Controlli più stringenti nelle località da “seconda casa”: il comune può negare la residenza anche se i controlli dei vigili sono stati fatti in orario d’uffico.
Con l’Ordinanza n. 8982 del 30 marzo 2023, la Suprema Corte di Cassazione ha respinto il gravame proposto avverso la sentenza di secondo grado - emessa dalla Corte d’Appello di Aquila – a conferma della sentenza di primo grado, con la quale era stata rigettata la domanda di una donna che si era vista cancellare il nominativo dai registri dell’anagrafe del Comune.
Il Tribunale aveva disatteso la domanda della parte attrice, evidenziando l’assenza della stessa dall’abitazione di residenza in occasione dei ripetuti sopralluoghi effettuati, nonché l’inidoneità degli elementi di prova portati dall’attrice a sostegno delle proprie domande.
In breve, il Giudice d’Appello aveva condiviso le motivazioni del Tribunale in ordine alla mancata dimostrazione, da parte della donna, dei presupposti fattuali necessari per l’iscrizione al registro anagrafico del Comune interessato.
Nel merito, la principale doglianza di parte attrice consisteva nella contestazione circa il momento scelto dall’amministrazione comunale per le verifiche: tutti i sopralluoghi dei vigili comunali erano stati eseguiti sempre tra le 10 e le 12 dei giorni feriali quando, con tutta evidenza, la donna si trovava fuori casa per ragioni di lavoro; inoltre, a sostegno delle proprie ragioni si allegava che la donna era la proprietaria dell’immobile ed era, altresì, amministratrice del condominio ove lo stesso si trovava.

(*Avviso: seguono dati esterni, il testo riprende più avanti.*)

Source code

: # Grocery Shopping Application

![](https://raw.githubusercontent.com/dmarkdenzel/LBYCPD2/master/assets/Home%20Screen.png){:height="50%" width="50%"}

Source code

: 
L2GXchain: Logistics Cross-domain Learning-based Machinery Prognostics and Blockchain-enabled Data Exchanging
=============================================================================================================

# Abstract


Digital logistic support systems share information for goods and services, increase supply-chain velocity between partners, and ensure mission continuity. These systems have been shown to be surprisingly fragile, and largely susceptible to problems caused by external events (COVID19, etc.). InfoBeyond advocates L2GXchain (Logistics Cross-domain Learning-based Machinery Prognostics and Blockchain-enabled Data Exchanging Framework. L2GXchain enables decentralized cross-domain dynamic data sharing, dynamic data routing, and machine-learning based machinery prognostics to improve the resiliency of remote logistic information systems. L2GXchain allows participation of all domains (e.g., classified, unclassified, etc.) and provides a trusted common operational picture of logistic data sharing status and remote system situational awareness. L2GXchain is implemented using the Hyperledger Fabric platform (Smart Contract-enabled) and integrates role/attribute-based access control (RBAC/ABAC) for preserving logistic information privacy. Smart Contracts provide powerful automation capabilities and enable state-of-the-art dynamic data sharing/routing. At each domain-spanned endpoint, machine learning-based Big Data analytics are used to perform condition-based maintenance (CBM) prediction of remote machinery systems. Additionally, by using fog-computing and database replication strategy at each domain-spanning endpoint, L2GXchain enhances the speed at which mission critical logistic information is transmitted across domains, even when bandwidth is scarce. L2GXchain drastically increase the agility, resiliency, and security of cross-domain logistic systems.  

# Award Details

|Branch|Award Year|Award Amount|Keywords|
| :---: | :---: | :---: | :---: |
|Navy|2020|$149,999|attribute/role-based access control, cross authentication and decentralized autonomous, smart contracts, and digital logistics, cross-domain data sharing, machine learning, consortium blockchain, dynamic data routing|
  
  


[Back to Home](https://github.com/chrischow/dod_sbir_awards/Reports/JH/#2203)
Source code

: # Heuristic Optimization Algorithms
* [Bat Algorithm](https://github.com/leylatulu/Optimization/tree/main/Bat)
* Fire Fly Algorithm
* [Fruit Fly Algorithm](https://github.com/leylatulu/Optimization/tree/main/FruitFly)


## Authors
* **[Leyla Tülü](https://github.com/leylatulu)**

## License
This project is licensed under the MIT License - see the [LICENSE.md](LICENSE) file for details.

Era evidente, quindi, che lei fosse ivi residente.
La Suprema Corte ha espresso, invece, parere contrario dichiarando inammissibile l’impugnazione in quanto la ricorrente, nei precedenti gradi di giudizio, non aveva fornito la prova della sua effettiva e costante frequentazione dell’abitazione sita nel Comune interessato, non ritenendo sufficienti i documenti dalla stessa allegati che, a detta della Corte, avrebbero ben potuto essere integrati, ad esempio, con la produzione in giudizio delle bollette con coerenti consumi delle utenze domestiche.
Parte attrice aveva argomentato affermando che l’attività lavorativa può essere svolta anche in Comuni diversi da quello di residenza, con ciò giustificando anche lunghe e ripetute assenze dall’abitazione principale pur mantenendo, nella predetta abitazione, il centro delle proprie relazioni familiari e sociali.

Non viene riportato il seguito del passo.